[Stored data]
- - -

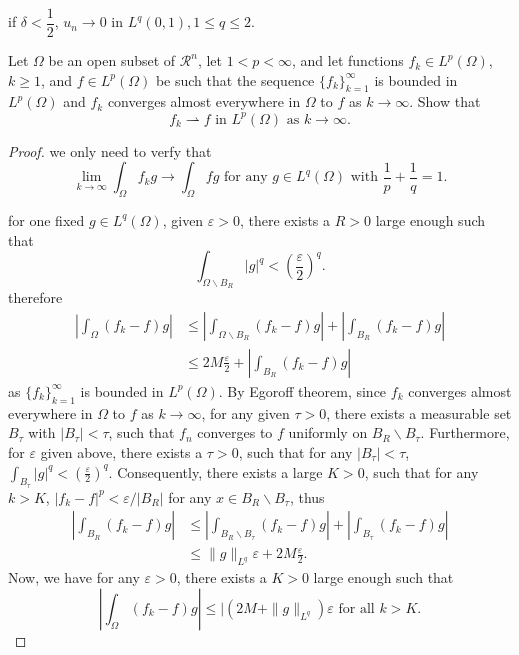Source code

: if $\delta < \dfrac{1}{2}$, $u_n\rightarrow0$ in $L^q(0,1), 1\leqslant q \leqslant 2$.

\begin{lemma}
Let $\Omega$ be an open subset of $\mathcal{R}^n$, let $1<p<\infty$, and let functions $f_k\in L^p(\Omega)$, $k\geqslant1$, and $f\in L^p(\Omega)$ be such that the sequence $\{f_k\}_{k=1}^{\infty}$ is bounded in $L^p(\Omega)$ and $f_k$ converges almost everywhere in $\Omega$ to $f$ as $k\rightarrow \infty$. Show that 
\begin{equation}
	f_k\rightharpoonup f \text{ in } L^p(\Omega) \text{ as } k\rightarrow \infty.
\end{equation}	
\end{lemma}

\begin{proof}
	we only need to verfy that
	\begin{equation}
		\lim_{k\rightarrow\infty}\int_\Omega f_kg\rightarrow\int_\Omega fg \text{ for any } g\in L^q(\Omega) \text{ with } \frac1p+\frac1q=1.
	\end{equation}

	for one fixed $g\in L^q(\Omega)$, given $\varepsilon>0$, there exists a $R>0$ large enough such that 
	\begin{equation}
		\int_{\Omega\backslash B_R}|g|^q < (\frac\varepsilon2)^q.
	\end{equation}
therefore 
\begin{equation}
	\begin{split}
	|\int_\Omega(f_k-f)g|&\leqslant|\int_{\Omega\backslash B_R}(f_k-f)g| + |\int_{B_R}(f_k-f)g|\\
	&\leqslant 2M\frac\varepsilon2 + |\int_{B_R}(f_k-f)g|
\end{split}
\end{equation}
as $\{f_k\}_{k=1}^{\infty}$ is bounded in $L^p(\Omega)$. By Egoroff theorem, since $f_k$ converges almost everywhere in $\Omega$ to $f$ as $k\rightarrow \infty$, for any given $\tau>0$, there exists a measurable set $B_\tau$ with $|B_\tau|<\tau$, such that $f_n$ converges to $f$ uniformly on $B_R\backslash B_\tau$. Furthermore, for $\varepsilon$ given above, there exists a $\tau>0$, such that for any $|B_\tau|<\tau$, $\int_{B_\tau}|g|^q<(\frac{\varepsilon}{2})^q.$ Consequently, there exists a large $K>0$, such that for any $k>K$, $|f_k-f|^p<\varepsilon/|B_R|$ for any $x\in B_R\backslash B_\tau$, thus
\begin{equation}
	\begin{split}
		|\int_{B_R}(f_k-f)g|&\leqslant |\int_{B_R\backslash B_\tau}(f_k-f)g| + |\int_{B_\tau}(f_k-f)g|\\
		&\leqslant \|g\|_{L^q}\varepsilon +2M\frac{\varepsilon}{2}.
	\end{split}
\end{equation}
Now, we have for any $\varepsilon>0$, there exists a $K>0$ large enough such that 
\begin{equation}
	|\int_\Omega(f_k-f)g|\leqslant| (2M+ \|g\|_{L^q})\varepsilon \text{ for all } k> K.
\end{equation}
\end{proof}


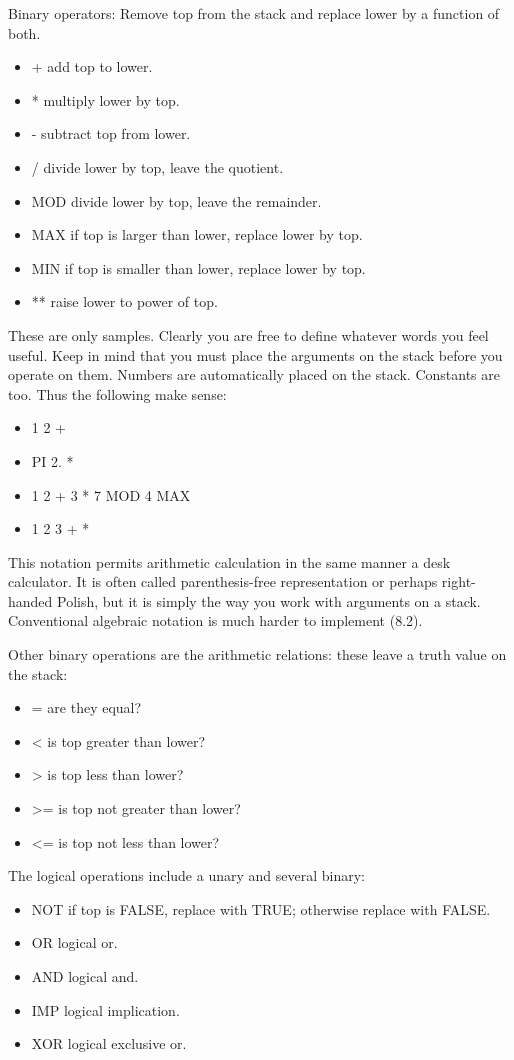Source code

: \documentclass[b5paper, oneside]{book}
\begin{document}
Binary operators: Remove top from the stack and replace lower by a function of both.\begin{itemize}
   \item + add top to lower.
   \item * multiply lower by top.
   \item - subtract top from lower.
   \item / divide lower by top, leave the quotient.
   \item MOD divide lower by top, leave the remainder.
   \item MAX if top is larger than lower, replace lower by top.
   \item MIN if top is smaller than lower, replace lower by top.
   \item ** raise lower to power of top.\end{itemize}

These are only samples. Clearly you are free to define whatever words you feel useful. Keep in mind that you must place the arguments on the stack before you operate on them. Numbers are automatically placed on the stack. Constants are too. Thus the following make sense:\begin{itemize}
   \item 1 2 +
   \item PI 2. *
   \item 1 2 + 3 * 7 MOD 4 MAX
   \item 1 2 3 + *\end{itemize}

This notation permits arithmetic calculation in the same manner a desk calculator. It is often called parenthesis-free representation or perhaps right-handed Polish, but it is simply the way you work with arguments on a stack. Conventional algebraic notation is much harder to implement (8.2).

Other binary operations are the arithmetic relations: these leave a truth value on the stack:\begin{itemize}
   \item = are they equal?
   \item < is top greater than lower?
   \item > is top less than lower?
   \item >= is top not greater than lower?
   \item <= is top not less than lower?\end{itemize}

The logical operations include a unary and several binary:\begin{itemize}
   \item NOT if top is FALSE, replace with TRUE; otherwise replace with FALSE.
   \item OR logical or.
   \item AND logical and.
   \item IMP logical implication.
   \item XOR logical exclusive or.\end{itemize}
\end{document}
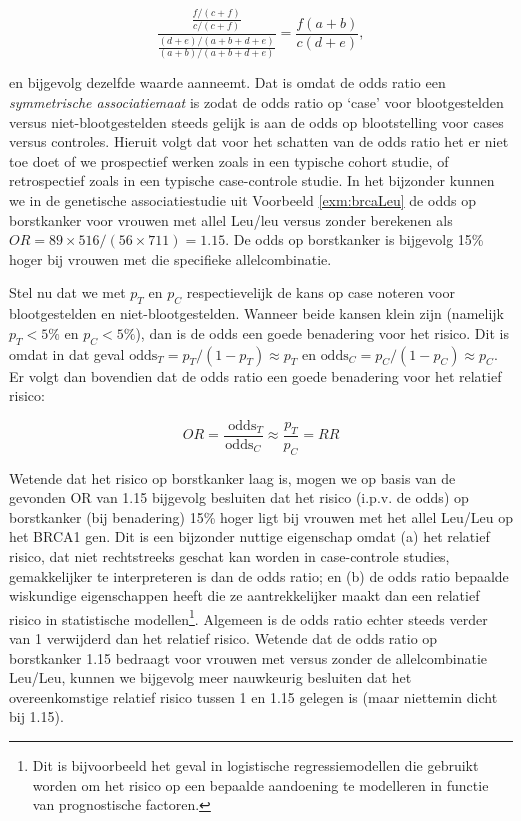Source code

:\documentclass[
  12pt,dutch,coursenotes]{book}
\begin{document}
\begin{equation*}
\frac{ \frac{ f/(c+f)}{c/(c+f)} }{ \frac{(d+e)/(a+b+d+e)}{(a+b)/(a+b+d+e)}} = \frac{f(a+b)}{c(d+e)},
\end{equation*}

en bijgevolg dezelfde waarde aanneemt. Dat is omdat de odds ratio een
\emph{symmetrische associatiemaat} is zodat de odds ratio op `case' voor
blootgestelden versus niet-blootgestelden steeds gelijk is aan de odds op
blootstelling voor cases versus controles. Hieruit volgt dat voor het
schatten van de odds ratio het er niet toe doet of we prospectief werken
zoals in een typische cohort studie, of retrospectief zoals in een typische
case-controle studie. In het bijzonder kunnen we in de genetische associatiestudie uit
Voorbeeld \ref{exm:brcaLeu} de odds op borstkanker voor vrouwen met allel Leu/leu
versus zonder berekenen als \(OR=89\times 516/(56\times 711)=1.15\).
De odds op borstkanker is bijgevolg 15\% hoger bij vrouwen met die specifieke allelcombinatie.

Stel nu dat we met \(p_T\) en \(p_C\) respectievelijk de kans op case noteren
voor blootgestelden en niet-blootgestelden. Wanneer beide kansen klein zijn
(namelijk \(p_T<5\%\) en \(p_C<5\%\)), dan is de odds een goede benadering voor
het risico. Dit is omdat in dat geval \(\mbox{odds}_T=p_T/(1-p_T)\approx p_T\) en \(\mbox{odds}_C=p_C/(1-p_C)\approx p_C\). Er volgt dan bovendien dat de odds ratio
een goede benadering voor het relatief risico:

\begin{equation*}
OR=\frac{\mbox{ odds}_T}{\mbox{
odds}_C}\approx \frac{p_T}{p_C}=RR
\end{equation*}

Wetende dat het risico op borstkanker laag is, mogen we
op basis van de gevonden OR van 1.15 bijgevolg
besluiten dat het risico (i.p.v. de odds) op borstkanker (bij benadering) 15\% hoger ligt bij vrouwen met het allel Leu/Leu op het BRCA1 gen. Dit is een bijzonder
nuttige eigenschap omdat (a) het relatief risico, dat niet rechtstreeks
geschat kan worden in case-controle studies, gemakkelijker te interpreteren
is dan de odds ratio; en (b) de odds ratio bepaalde wiskundige eigenschappen
heeft die ze aantrekkelijker maakt dan een relatief risico in statistische
modellen\footnote{Dit is bijvoorbeeld het geval in logistische regressiemodellen die gebruikt worden om het
  risico op een bepaalde aandoening te modelleren in functie van prognostische
  factoren.}. Algemeen is de odds ratio echter steeds verder van 1 verwijderd
dan het relatief risico. Wetende dat de odds ratio op borstkanker 1.15
bedraagt voor vrouwen met versus zonder de allelcombinatie Leu/Leu, kunnen we bijgevolg meer
nauwkeurig besluiten dat het overeenkomstige relatief risico tussen 1 en 1.15
gelegen is (maar niettemin dicht bij 1.15).
\end{document}
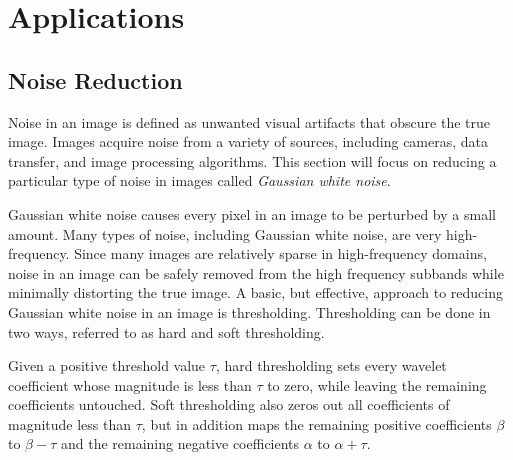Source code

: \section*{Applications}

\subsection*{Noise Reduction}
Noise in an image is defined as unwanted visual artifacts that obscure the true image.
Images acquire noise from a variety of sources, including cameras, data transfer, and image processing algorithms.
This section will focus on reducing a particular type of noise in images called \emph{Gaussian white noise}.


Gaussian white noise causes every pixel in an image to be perturbed by a small amount. %
Many types of noise, including Gaussian white noise, are very high-frequency.
Since many images are relatively sparse in high-frequency domains, noise in an image can be safely removed from the high frequency subbands while minimally distorting the true image.
A basic, but effective, approach to reducing Gaussian white noise in an image is thresholding.
Thresholding can be done in two ways, referred to as hard and soft thresholding.

Given a positive threshold value $\tau$, hard thresholding sets every wavelet coefficient whose magnitude is less than $\tau$ to zero, while leaving the remaining coefficients untouched.
Soft thresholding also zeros out all coefficients of magnitude less than $\tau$, but in addition maps the remaining positive coefficients $\beta$ to $\beta - \tau$ and the remaining negative coefficients
$\alpha$ to $\alpha + \tau$.

\begin{comment}
Implementing these simple thresholding algorithms in Python is straight-forward, but PyWavelets already provides this functionality.
The following code gives an example.

\begin{lstlisting}
>>> A = np.arange(-4,5).reshape(3,3)
>>> A
array([[-4, -3, -2],
       [-1,  0,  1],
       [ 2,  3,  4]])
>>> pywt.thresholding.hard(A,1.5)
array([[-4, -3, -2],
       [ 0,  0,  0],
       [ 2,  3,  4]])
>>> pywt.thresholding.soft(A,1.5)
array([[-2.5, -1.5, -0.5],
       [ 0. ,  0. ,  0. ],
       [ 0.5,  1.5,  2.5]])
\end{lstlisting}
\end{comment}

- - -

__Exercise objective__. Within the entries above, count the lines that include "while". The answer is that number alone.

__Answer below__. 2